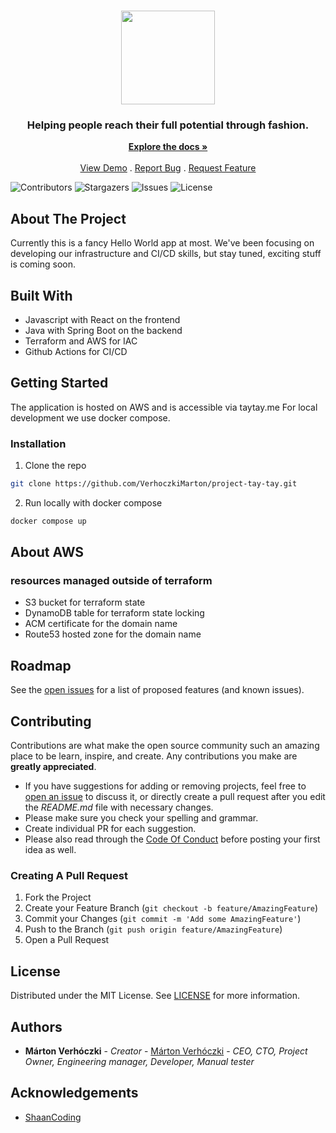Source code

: <br/>
<p align="center">
  <img src="https://emojigraph.org/media/apple/thread_1f9f5.png" width="150">
  <h3 align="center">Helping people reach their full potential through fashion.</h3>
  <p align="center">
    <a href="https://github.com/VerhoczkiMarton/project-tay-tay"><strong>Explore the docs »</strong></a>
    <br/>
    <br/>
    <a href="https://github.com/VerhoczkiMarton/project-tay-tay">View Demo</a>
    .
    <a href="https://github.com/VerhoczkiMarton/project-tay-tay/issues">Report Bug</a>
    .
    <a href="https://github.com/VerhoczkiMarton/project-tay-tay/issues">Request Feature</a>
  </p>
</p>

![Contributors](https://img.shields.io/github/contributors/VerhoczkiMarton/project-tay-tay?color=dark-green) ![Stargazers](https://img.shields.io/github/stars/VerhoczkiMarton/project-tay-tay?style=social) ![Issues](https://img.shields.io/github/issues/VerhoczkiMarton/project-tay-tay) ![License](https://img.shields.io/github/license/VerhoczkiMarton/project-tay-tay) 

## About The Project

Currently this is a fancy Hello World app at most. We've been focusing on developing our infrastructure and CI/CD skills, but stay tuned, exciting stuff is coming soon.

## Built With

- Javascript with React on the frontend
- Java with Spring Boot on the backend
- Terraform and AWS for IAC
- Github Actions for CI/CD

## Getting Started

The application is hosted on AWS and is accessible via taytay.me
For local development we use docker compose.

### Installation

1. Clone the repo

```sh
git clone https://github.com/VerhoczkiMarton/project-tay-tay.git
```

2. Run locally with docker compose

```sh
docker compose up
```

## About AWS

### resources managed outside of terraform
- S3 bucket for terraform state
- DynamoDB table for terraform state locking
- ACM certificate for the domain name
- Route53 hosted zone for the domain name

## Roadmap

See the [open issues](https://github.com/VerhoczkiMarton/project-tay-tay/issues) for a list of proposed features (and known issues).

## Contributing

Contributions are what make the open source community such an amazing place to be learn, inspire, and create. Any contributions you make are **greatly appreciated**.
* If you have suggestions for adding or removing projects, feel free to [open an issue](https://github.com/VerhoczkiMarton/project-tay-tay/issues/new) to discuss it, or directly create a pull request after you edit the *README.md* file with necessary changes.
* Please make sure you check your spelling and grammar.
* Create individual PR for each suggestion.
* Please also read through the [Code Of Conduct](https://github.com/VerhoczkiMarton/project-tay-tay/blob/main/CODE_OF_CONDUCT.md) before posting your first idea as well.

### Creating A Pull Request

1. Fork the Project
2. Create your Feature Branch (`git checkout -b feature/AmazingFeature`)
3. Commit your Changes (`git commit -m 'Add some AmazingFeature'`)
4. Push to the Branch (`git push origin feature/AmazingFeature`)
5. Open a Pull Request

## License

Distributed under the MIT License. See [LICENSE](https://github.com/VerhoczkiMarton/project-tay-tay/blob/main/LICENSE.md) for more information.

## Authors

* **Márton Verhóczki** - *Creator* - [Márton Verhóczki](https://github.com/VerhoczkiMarton) - *CEO, CTO, Project Owner, Engineering manager, Developer, Manual tester*

## Acknowledgements

* [ShaanCoding](https://github.com/ShaanCoding/)
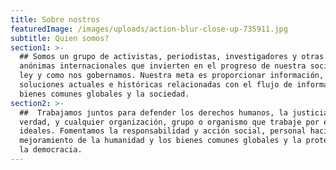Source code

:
 ```yaml
---
title: Sobre nostros
featuredImage: /images/uploads/action-blur-close-up-735911.jpg
subtitle: Quien somos?
section1: >-
  ## Somos un grupo de activistas, periodistas, investigadores y otras personas
  anónimas internacionales que invierten en el progreso de nuestra sociedad, la
  ley y como nos gobernamos. Nuestra meta es proporcionar información,
  soluciones actuales e históricas relacionadas con el flujo de información, los
  bienes comunes globales y la sociedad.
section2: >-
  ##  Trabajamos juntos para defender los derechos humanos, la justicia y la
  verdad, y cualquier organización, grupo o organismo que trabaje por estos
  ideales. Fomentamos la responsabilidad y acción social, personal hacia el
  mejoramiento de la humanidad y los bienes comunes globales y la protección de
  la democracia.
---
```


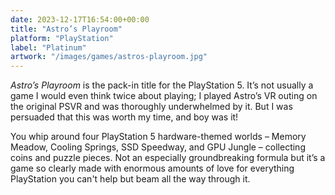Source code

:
 ```yaml
---
date: 2023-12-17T16:54:00+00:00
title: "Astro’s Playroom"
platform: "PlayStation"
label: "Platinum"
artwork: "/images/games/astros-playroom.jpg"
---
```


*Astro’s Playroom* is the pack-in title for the PlayStation 5. It’s not usually a game I would even think twice about playing; I played Astro’s VR outing on the original PSVR and was thoroughly underwhelmed by it. But I was persuaded that this was worth my time, and boy was it!

You whip around four PlayStation 5 hardware-themed worlds – Memory Meadow, Cooling Springs, SSD Speedway, and GPU Jungle – collecting coins and puzzle pieces. Not an especially groundbreaking formula but it’s a game so clearly made with enormous amounts of love for everything PlayStation you can't help but beam all the way through it.
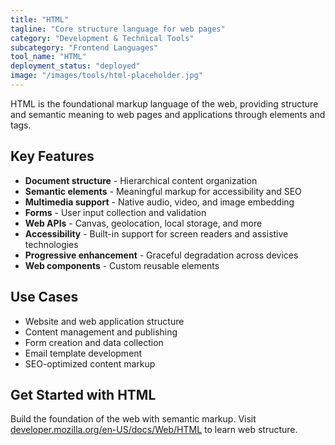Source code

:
 ```yaml
---
title: "HTML"
tagline: "Core structure language for web pages"
category: "Development & Technical Tools"
subcategory: "Frontend Languages"
tool_name: "HTML"
deployment_status: "deployed"
image: "/images/tools/html-placeholder.jpg"
---
```

HTML is the foundational markup language of the web, providing structure and semantic meaning to web pages and applications through elements and tags.

## Key Features

- **Document structure** - Hierarchical content organization
- **Semantic elements** - Meaningful markup for accessibility and SEO
- **Multimedia support** - Native audio, video, and image embedding
- **Forms** - User input collection and validation
- **Web APIs** - Canvas, geolocation, local storage, and more
- **Accessibility** - Built-in support for screen readers and assistive technologies
- **Progressive enhancement** - Graceful degradation across devices
- **Web components** - Custom reusable elements

## Use Cases

- Website and web application structure
- Content management and publishing
- Form creation and data collection
- Email template development
- SEO-optimized content markup

## Get Started with HTML

Build the foundation of the web with semantic markup. Visit [developer.mozilla.org/en-US/docs/Web/HTML](https://developer.mozilla.org/en-US/docs/Web/HTML) to learn web structure.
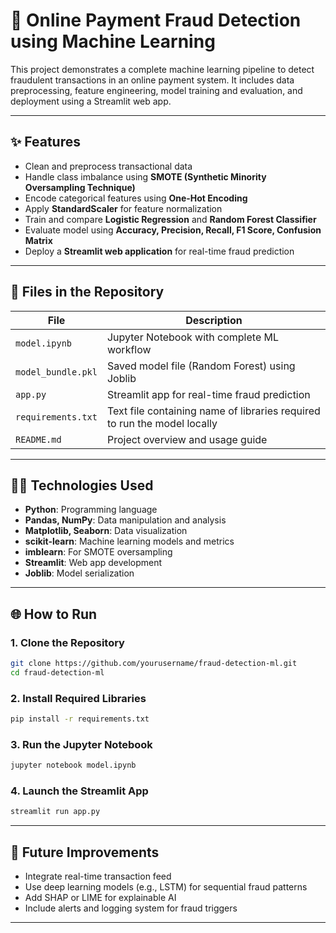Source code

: # 🔐 Online Payment Fraud Detection using Machine Learning

This project demonstrates a complete machine learning pipeline to detect fraudulent transactions in an online payment system. It includes data preprocessing, feature engineering, model training and evaluation, and deployment using a Streamlit web app.

---

## ✨ Features

- Clean and preprocess transactional data
- Handle class imbalance using **SMOTE (Synthetic Minority Oversampling Technique)**
- Encode categorical features using **One-Hot Encoding**
- Apply **StandardScaler** for feature normalization
- Train and compare **Logistic Regression** and **Random Forest Classifier**
- Evaluate model using **Accuracy, Precision, Recall, F1 Score, Confusion Matrix**
- Deploy a **Streamlit web application** for real-time fraud prediction

---

## 📄 Files in the Repository

| File | Description |
|------|-------------|
| `model.ipynb` | Jupyter Notebook with complete ML workflow |
| `model_bundle.pkl` | Saved model file (Random Forest) using Joblib |
| `app.py` | Streamlit app for real-time fraud prediction |
| `requirements.txt` | Text file containing name of libraries required to run the model locally |
| `README.md` | Project overview and usage guide |

---

## 👨‍💻 Technologies Used

- **Python**: Programming language
- **Pandas, NumPy**: Data manipulation and analysis
- **Matplotlib, Seaborn**: Data visualization
- **scikit-learn**: Machine learning models and metrics
- **imblearn**: For SMOTE oversampling
- **Streamlit**: Web app development
- **Joblib**: Model serialization

---

## 🌐 How to Run

### 1. Clone the Repository
```bash
git clone https://github.com/yourusername/fraud-detection-ml.git
cd fraud-detection-ml
```

### 2. Install Required Libraries
```bash
pip install -r requirements.txt
```

### 3. Run the Jupyter Notebook
```bash
jupyter notebook model.ipynb
```

### 4. Launch the Streamlit App
```bash
streamlit run app.py
```

---

## 🚀 Future Improvements
- Integrate real-time transaction feed
- Use deep learning models (e.g., LSTM) for sequential fraud patterns
- Add SHAP or LIME for explainable AI
- Include alerts and logging system for fraud triggers

---


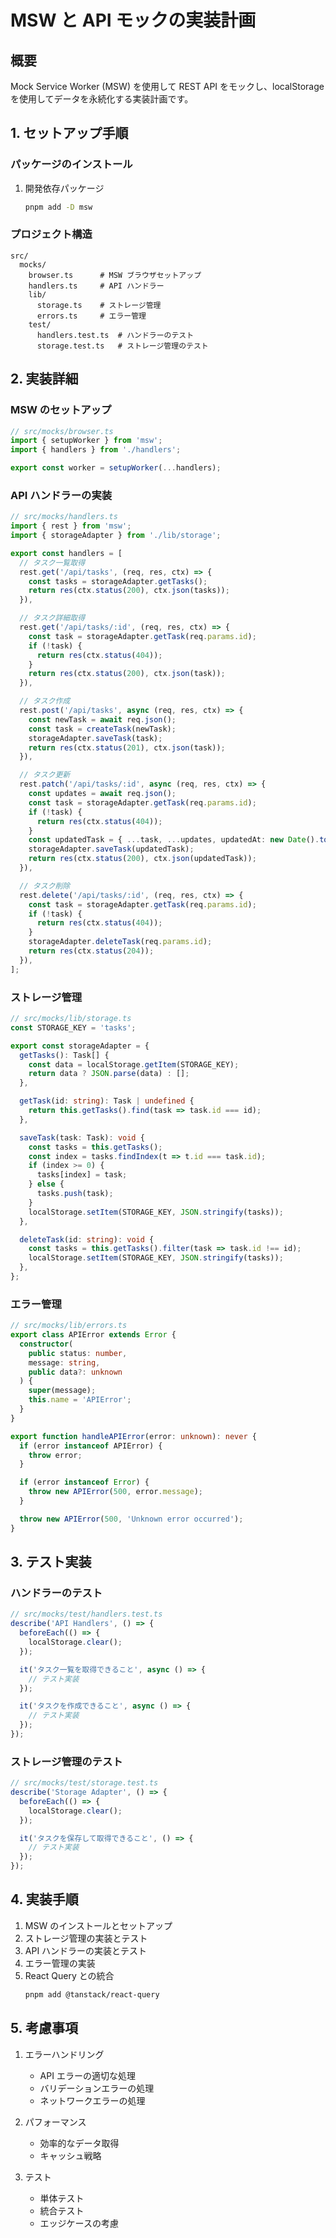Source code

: # MSW と API モックの実装計画

## 概要

Mock Service Worker (MSW) を使用して REST API をモックし、localStorage を使用してデータを永続化する実装計画です。

## 1. セットアップ手順

### パッケージのインストール

1. 開発依存パッケージ
   ```bash
   pnpm add -D msw
   ```

### プロジェクト構造

```
src/
  mocks/
    browser.ts      # MSW ブラウザセットアップ
    handlers.ts     # API ハンドラー
    lib/
      storage.ts    # ストレージ管理
      errors.ts     # エラー管理
    test/
      handlers.test.ts  # ハンドラーのテスト
      storage.test.ts   # ストレージ管理のテスト
```

## 2. 実装詳細

### MSW のセットアップ
```typescript
// src/mocks/browser.ts
import { setupWorker } from 'msw';
import { handlers } from './handlers';

export const worker = setupWorker(...handlers);
```

### API ハンドラーの実装
```typescript
// src/mocks/handlers.ts
import { rest } from 'msw';
import { storageAdapter } from './lib/storage';

export const handlers = [
  // タスク一覧取得
  rest.get('/api/tasks', (req, res, ctx) => {
    const tasks = storageAdapter.getTasks();
    return res(ctx.status(200), ctx.json(tasks));
  }),

  // タスク詳細取得
  rest.get('/api/tasks/:id', (req, res, ctx) => {
    const task = storageAdapter.getTask(req.params.id);
    if (!task) {
      return res(ctx.status(404));
    }
    return res(ctx.status(200), ctx.json(task));
  }),

  // タスク作成
  rest.post('/api/tasks', async (req, res, ctx) => {
    const newTask = await req.json();
    const task = createTask(newTask);
    storageAdapter.saveTask(task);
    return res(ctx.status(201), ctx.json(task));
  }),

  // タスク更新
  rest.patch('/api/tasks/:id', async (req, res, ctx) => {
    const updates = await req.json();
    const task = storageAdapter.getTask(req.params.id);
    if (!task) {
      return res(ctx.status(404));
    }
    const updatedTask = { ...task, ...updates, updatedAt: new Date().toISOString() };
    storageAdapter.saveTask(updatedTask);
    return res(ctx.status(200), ctx.json(updatedTask));
  }),

  // タスク削除
  rest.delete('/api/tasks/:id', (req, res, ctx) => {
    const task = storageAdapter.getTask(req.params.id);
    if (!task) {
      return res(ctx.status(404));
    }
    storageAdapter.deleteTask(req.params.id);
    return res(ctx.status(204));
  }),
];
```

### ストレージ管理
```typescript
// src/mocks/lib/storage.ts
const STORAGE_KEY = 'tasks';

export const storageAdapter = {
  getTasks(): Task[] {
    const data = localStorage.getItem(STORAGE_KEY);
    return data ? JSON.parse(data) : [];
  },

  getTask(id: string): Task | undefined {
    return this.getTasks().find(task => task.id === id);
  },

  saveTask(task: Task): void {
    const tasks = this.getTasks();
    const index = tasks.findIndex(t => t.id === task.id);
    if (index >= 0) {
      tasks[index] = task;
    } else {
      tasks.push(task);
    }
    localStorage.setItem(STORAGE_KEY, JSON.stringify(tasks));
  },

  deleteTask(id: string): void {
    const tasks = this.getTasks().filter(task => task.id !== id);
    localStorage.setItem(STORAGE_KEY, JSON.stringify(tasks));
  },
};
```

### エラー管理
```typescript
// src/mocks/lib/errors.ts
export class APIError extends Error {
  constructor(
    public status: number,
    message: string,
    public data?: unknown
  ) {
    super(message);
    this.name = 'APIError';
  }
}

export function handleAPIError(error: unknown): never {
  if (error instanceof APIError) {
    throw error;
  }

  if (error instanceof Error) {
    throw new APIError(500, error.message);
  }

  throw new APIError(500, 'Unknown error occurred');
}
```

## 3. テスト実装

### ハンドラーのテスト
```typescript
// src/mocks/test/handlers.test.ts
describe('API Handlers', () => {
  beforeEach(() => {
    localStorage.clear();
  });

  it('タスク一覧を取得できること', async () => {
    // テスト実装
  });

  it('タスクを作成できること', async () => {
    // テスト実装
  });
});
```

### ストレージ管理のテスト
```typescript
// src/mocks/test/storage.test.ts
describe('Storage Adapter', () => {
  beforeEach(() => {
    localStorage.clear();
  });

  it('タスクを保存して取得できること', () => {
    // テスト実装
  });
});
```

## 4. 実装手順

1. MSW のインストールとセットアップ
2. ストレージ管理の実装とテスト
3. API ハンドラーの実装とテスト
4. エラー管理の実装
5. React Query との統合
   ```bash
   pnpm add @tanstack/react-query
   ```

## 5. 考慮事項

1. エラーハンドリング
   - API エラーの適切な処理
   - バリデーションエラーの処理
   - ネットワークエラーの処理

2. パフォーマンス
   - 効率的なデータ取得
   - キャッシュ戦略

3. テスト
   - 単体テスト
   - 統合テスト
   - エッジケースの考慮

○ ○ ○

BRIEF:
Copy out every line of the material above that mentions the word "sociedad".

THE COMPLETED TASK:
  anónimas internacionales que invierten en el progreso de nuestra sociedad, la
  bienes comunes globales y la sociedad.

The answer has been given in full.